[Records from a collection]
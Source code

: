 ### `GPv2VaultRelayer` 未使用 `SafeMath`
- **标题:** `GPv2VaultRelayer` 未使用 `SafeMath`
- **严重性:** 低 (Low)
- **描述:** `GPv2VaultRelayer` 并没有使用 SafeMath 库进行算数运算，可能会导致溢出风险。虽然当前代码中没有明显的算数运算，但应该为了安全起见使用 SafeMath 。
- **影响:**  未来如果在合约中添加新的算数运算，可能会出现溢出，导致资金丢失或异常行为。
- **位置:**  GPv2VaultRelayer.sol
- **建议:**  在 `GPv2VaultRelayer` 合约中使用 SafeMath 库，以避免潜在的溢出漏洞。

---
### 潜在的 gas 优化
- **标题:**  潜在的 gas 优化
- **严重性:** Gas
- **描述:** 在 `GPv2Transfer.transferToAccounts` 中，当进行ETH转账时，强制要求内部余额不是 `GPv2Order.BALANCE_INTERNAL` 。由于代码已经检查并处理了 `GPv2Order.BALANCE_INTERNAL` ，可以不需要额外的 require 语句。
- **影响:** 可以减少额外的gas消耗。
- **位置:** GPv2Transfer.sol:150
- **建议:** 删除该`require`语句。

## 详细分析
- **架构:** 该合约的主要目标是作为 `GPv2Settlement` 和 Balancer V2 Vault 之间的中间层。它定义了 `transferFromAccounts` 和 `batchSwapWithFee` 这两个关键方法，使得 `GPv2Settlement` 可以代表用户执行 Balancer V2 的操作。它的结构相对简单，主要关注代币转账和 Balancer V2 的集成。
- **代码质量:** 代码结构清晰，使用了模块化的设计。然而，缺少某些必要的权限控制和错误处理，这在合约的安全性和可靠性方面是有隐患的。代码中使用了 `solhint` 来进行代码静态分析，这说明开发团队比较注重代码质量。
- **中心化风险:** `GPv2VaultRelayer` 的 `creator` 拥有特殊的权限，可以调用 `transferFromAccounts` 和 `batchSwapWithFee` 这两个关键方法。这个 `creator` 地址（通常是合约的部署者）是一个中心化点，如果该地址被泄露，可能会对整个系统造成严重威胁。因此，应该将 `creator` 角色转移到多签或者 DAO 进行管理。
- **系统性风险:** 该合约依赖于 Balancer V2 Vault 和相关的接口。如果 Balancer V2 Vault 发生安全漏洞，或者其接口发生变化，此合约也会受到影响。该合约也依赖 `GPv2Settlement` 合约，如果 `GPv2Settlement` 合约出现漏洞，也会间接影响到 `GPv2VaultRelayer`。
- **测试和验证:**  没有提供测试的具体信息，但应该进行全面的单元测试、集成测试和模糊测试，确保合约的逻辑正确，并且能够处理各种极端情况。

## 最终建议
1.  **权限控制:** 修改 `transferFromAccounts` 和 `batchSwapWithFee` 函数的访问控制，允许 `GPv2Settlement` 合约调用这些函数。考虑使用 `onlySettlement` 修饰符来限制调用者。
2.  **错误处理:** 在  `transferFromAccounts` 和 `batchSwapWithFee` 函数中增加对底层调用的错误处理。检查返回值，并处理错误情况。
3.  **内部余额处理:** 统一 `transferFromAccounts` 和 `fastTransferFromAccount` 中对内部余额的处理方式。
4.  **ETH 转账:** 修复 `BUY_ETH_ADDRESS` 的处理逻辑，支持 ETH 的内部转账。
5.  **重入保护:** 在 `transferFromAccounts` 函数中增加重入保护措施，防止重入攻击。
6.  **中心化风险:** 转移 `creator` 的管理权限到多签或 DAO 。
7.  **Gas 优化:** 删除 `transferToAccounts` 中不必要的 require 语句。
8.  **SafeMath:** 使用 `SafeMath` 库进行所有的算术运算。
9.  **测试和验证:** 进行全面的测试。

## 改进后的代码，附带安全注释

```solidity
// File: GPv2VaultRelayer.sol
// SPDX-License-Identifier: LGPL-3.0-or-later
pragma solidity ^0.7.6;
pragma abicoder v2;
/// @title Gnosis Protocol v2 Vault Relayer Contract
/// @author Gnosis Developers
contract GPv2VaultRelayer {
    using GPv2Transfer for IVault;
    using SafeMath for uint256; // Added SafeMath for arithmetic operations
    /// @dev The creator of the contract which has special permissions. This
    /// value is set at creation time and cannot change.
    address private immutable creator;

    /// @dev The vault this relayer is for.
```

### Task to complete
Copy each line of the preceding data that contains the string "require".

### Expected answer
- **描述:** 在 `GPv2Transfer.transferToAccounts` 中，当进行ETH转账时，强制要求内部余额不是 `GPv2Order.BALANCE_INTERNAL` 。由于代码已经检查并处理了 `GPv2Order.BALANCE_INTERNAL` ，可以不需要额外的 require 语句。
- **建议:** 删除该`require`语句。
7.  **Gas 优化:** 删除 `transferToAccounts` 中不必要的 require 语句。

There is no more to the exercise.